All lines containing the string "constraint" must be copied from the entries.
[RECORDS FOR THE EXERCISE Boundary: Start]
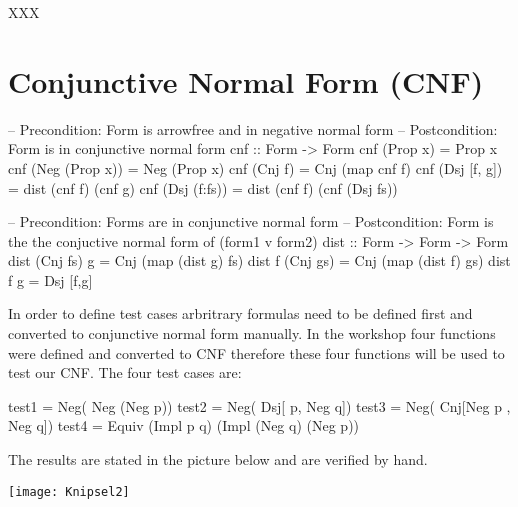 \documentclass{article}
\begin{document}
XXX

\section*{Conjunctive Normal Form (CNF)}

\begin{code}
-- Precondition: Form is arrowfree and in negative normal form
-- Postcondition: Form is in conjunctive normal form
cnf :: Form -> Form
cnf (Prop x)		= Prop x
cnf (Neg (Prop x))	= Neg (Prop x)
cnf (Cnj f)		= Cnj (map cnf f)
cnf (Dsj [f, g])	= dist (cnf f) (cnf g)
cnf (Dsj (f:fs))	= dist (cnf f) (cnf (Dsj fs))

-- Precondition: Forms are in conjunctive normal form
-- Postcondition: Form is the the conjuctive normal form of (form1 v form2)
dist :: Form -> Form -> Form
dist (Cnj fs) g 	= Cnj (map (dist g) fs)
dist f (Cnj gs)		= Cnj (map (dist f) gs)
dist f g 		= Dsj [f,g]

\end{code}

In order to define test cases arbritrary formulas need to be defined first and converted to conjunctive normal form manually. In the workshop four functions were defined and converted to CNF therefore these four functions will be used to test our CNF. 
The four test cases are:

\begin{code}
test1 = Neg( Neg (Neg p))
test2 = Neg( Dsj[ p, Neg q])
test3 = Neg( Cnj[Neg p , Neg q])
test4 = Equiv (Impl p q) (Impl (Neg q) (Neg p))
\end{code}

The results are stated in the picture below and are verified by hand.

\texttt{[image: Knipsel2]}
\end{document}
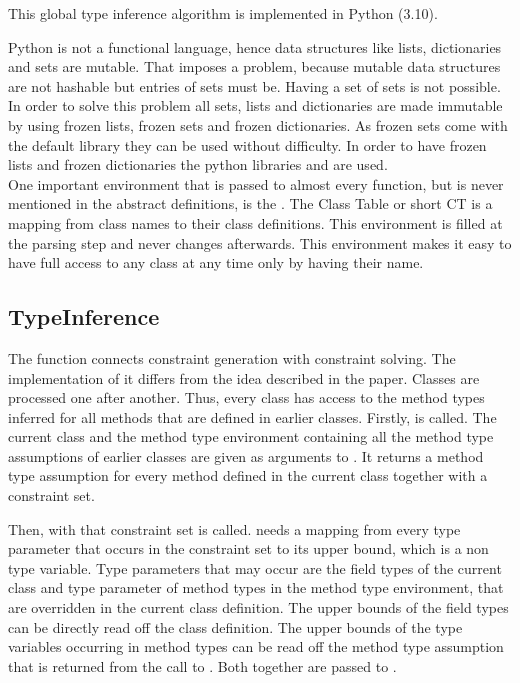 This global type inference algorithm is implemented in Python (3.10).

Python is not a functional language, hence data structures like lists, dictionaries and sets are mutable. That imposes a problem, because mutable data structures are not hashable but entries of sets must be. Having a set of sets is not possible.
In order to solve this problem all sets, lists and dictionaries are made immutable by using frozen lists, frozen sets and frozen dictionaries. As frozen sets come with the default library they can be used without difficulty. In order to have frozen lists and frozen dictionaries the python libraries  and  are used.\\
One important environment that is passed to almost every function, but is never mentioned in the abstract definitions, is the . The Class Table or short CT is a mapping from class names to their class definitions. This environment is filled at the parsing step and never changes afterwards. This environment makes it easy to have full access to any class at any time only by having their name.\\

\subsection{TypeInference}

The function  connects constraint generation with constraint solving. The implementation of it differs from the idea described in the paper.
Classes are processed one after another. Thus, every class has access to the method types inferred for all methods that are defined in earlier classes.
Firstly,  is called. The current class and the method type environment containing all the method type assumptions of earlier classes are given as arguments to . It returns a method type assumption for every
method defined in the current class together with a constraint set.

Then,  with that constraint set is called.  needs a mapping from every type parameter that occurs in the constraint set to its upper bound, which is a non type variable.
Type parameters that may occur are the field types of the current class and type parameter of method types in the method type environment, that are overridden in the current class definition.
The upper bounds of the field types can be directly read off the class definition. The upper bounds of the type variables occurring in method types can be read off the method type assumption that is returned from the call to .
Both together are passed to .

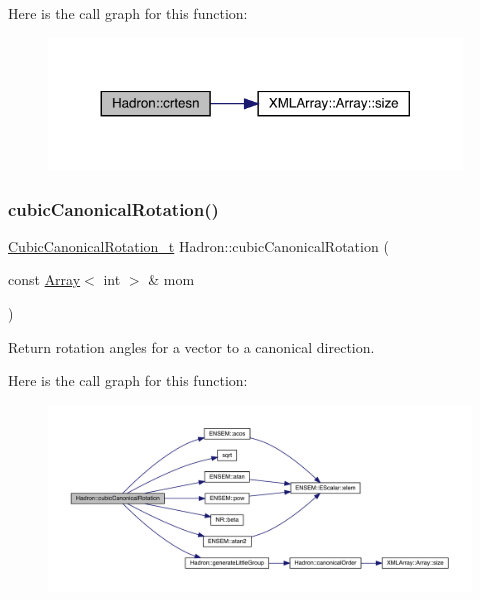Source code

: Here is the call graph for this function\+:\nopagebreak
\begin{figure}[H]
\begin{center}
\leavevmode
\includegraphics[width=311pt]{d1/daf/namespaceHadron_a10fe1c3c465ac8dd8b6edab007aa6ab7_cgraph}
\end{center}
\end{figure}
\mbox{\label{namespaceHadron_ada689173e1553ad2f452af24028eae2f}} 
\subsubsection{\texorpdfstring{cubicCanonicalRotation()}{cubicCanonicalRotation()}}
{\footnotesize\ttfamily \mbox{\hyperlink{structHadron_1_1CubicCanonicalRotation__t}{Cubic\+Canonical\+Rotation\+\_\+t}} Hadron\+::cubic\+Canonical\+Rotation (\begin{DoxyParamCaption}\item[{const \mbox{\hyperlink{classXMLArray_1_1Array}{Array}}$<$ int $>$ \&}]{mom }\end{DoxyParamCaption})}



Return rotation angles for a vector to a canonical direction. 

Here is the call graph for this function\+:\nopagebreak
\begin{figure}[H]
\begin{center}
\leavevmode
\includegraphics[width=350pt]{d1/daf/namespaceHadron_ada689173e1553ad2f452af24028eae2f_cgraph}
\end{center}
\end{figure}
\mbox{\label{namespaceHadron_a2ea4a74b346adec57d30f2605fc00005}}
[RECORDS FOR THE EXERCISE Boundary: End]
**EXERCISE OUTPUT:**
The function  connects constraint generation with constraint solving. The implementation of it differs from the idea described in the paper.
method defined in the current class together with a constraint set.
Then,  with that constraint set is called.  needs a mapping from every type parameter that occurs in the constraint set to its upper bound, which is a non type variable.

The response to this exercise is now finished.